• **Exercise**: Please copy out each line of the listing that contains the word "diverse".

= Beginning of Section =

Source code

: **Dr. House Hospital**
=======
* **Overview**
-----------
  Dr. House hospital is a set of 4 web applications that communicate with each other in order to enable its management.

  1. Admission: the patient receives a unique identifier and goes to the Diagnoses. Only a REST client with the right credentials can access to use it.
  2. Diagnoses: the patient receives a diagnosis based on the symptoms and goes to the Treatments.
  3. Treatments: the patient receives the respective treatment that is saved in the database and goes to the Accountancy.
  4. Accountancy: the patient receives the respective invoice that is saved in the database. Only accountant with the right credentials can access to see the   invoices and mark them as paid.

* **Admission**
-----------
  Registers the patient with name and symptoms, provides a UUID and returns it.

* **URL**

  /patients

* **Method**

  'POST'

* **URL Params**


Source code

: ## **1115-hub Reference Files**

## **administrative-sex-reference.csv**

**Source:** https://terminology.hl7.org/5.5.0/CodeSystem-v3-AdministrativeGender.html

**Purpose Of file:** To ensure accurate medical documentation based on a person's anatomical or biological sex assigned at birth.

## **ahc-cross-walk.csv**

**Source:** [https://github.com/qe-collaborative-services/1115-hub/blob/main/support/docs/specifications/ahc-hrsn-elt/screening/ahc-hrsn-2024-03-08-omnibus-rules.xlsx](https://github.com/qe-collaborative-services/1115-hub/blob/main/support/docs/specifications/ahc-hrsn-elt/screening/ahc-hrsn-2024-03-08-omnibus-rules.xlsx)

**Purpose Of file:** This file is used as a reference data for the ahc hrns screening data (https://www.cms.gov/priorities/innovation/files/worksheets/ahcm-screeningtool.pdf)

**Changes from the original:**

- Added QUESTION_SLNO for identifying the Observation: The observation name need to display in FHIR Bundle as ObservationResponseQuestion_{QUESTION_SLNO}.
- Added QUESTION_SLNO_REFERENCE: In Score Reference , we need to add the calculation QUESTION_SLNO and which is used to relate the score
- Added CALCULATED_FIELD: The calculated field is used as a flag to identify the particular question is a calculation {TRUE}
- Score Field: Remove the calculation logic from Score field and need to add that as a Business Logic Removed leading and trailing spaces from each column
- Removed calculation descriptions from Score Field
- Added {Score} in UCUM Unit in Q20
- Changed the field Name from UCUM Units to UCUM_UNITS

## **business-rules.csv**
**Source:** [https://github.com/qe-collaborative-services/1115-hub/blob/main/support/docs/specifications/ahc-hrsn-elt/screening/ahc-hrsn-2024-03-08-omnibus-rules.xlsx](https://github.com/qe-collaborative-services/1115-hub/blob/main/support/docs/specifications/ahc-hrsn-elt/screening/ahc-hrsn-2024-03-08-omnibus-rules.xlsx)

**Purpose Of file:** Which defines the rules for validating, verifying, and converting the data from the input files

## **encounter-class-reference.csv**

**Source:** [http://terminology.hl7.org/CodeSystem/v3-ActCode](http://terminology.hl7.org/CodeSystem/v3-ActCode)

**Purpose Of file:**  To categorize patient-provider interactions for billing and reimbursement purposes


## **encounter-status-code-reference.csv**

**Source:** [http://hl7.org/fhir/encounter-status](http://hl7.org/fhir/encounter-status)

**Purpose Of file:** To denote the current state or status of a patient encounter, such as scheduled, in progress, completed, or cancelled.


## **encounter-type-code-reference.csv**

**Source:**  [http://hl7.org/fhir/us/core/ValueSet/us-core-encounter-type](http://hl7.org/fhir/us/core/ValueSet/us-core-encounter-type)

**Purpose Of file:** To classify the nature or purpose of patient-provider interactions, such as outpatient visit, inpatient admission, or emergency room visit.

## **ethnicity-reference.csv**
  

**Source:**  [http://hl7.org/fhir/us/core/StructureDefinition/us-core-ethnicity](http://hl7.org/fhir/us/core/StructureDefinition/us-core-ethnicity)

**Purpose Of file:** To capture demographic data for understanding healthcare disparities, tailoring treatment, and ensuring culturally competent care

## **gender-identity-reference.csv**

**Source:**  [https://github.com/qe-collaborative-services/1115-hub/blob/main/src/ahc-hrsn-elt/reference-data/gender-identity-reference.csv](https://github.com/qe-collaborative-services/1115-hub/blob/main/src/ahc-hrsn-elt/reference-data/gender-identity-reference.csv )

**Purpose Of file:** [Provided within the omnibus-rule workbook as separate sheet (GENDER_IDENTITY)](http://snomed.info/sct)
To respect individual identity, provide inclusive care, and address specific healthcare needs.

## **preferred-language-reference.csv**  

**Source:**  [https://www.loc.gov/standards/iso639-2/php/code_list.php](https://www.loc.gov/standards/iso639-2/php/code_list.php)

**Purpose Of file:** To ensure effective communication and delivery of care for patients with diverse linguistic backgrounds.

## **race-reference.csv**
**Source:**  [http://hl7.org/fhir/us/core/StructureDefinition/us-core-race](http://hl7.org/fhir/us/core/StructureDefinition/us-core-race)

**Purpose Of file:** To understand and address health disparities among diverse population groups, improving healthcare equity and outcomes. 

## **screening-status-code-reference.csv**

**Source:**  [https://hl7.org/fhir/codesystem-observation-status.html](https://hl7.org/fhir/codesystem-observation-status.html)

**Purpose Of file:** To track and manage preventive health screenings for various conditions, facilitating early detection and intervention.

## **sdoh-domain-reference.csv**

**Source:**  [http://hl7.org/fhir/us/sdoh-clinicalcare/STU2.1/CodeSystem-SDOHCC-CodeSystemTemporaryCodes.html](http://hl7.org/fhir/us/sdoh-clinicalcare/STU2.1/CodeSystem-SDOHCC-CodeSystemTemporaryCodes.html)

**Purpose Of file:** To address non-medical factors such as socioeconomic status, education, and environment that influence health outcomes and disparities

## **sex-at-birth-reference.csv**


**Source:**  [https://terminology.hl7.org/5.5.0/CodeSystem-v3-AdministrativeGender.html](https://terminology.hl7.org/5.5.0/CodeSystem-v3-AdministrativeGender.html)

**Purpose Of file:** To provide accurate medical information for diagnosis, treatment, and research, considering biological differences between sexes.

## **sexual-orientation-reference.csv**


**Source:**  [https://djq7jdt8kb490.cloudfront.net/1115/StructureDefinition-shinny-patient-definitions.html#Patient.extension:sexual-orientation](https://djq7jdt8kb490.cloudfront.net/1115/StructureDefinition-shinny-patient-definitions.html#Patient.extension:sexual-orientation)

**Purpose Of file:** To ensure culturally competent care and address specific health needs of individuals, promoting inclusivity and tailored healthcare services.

= End of Section =

• **Exercise result**:
**Purpose Of file:** To ensure effective communication and delivery of care for patients with diverse linguistic backgrounds.
**Purpose Of file:** To understand and address health disparities among diverse population groups, improving healthcare equity and outcomes. 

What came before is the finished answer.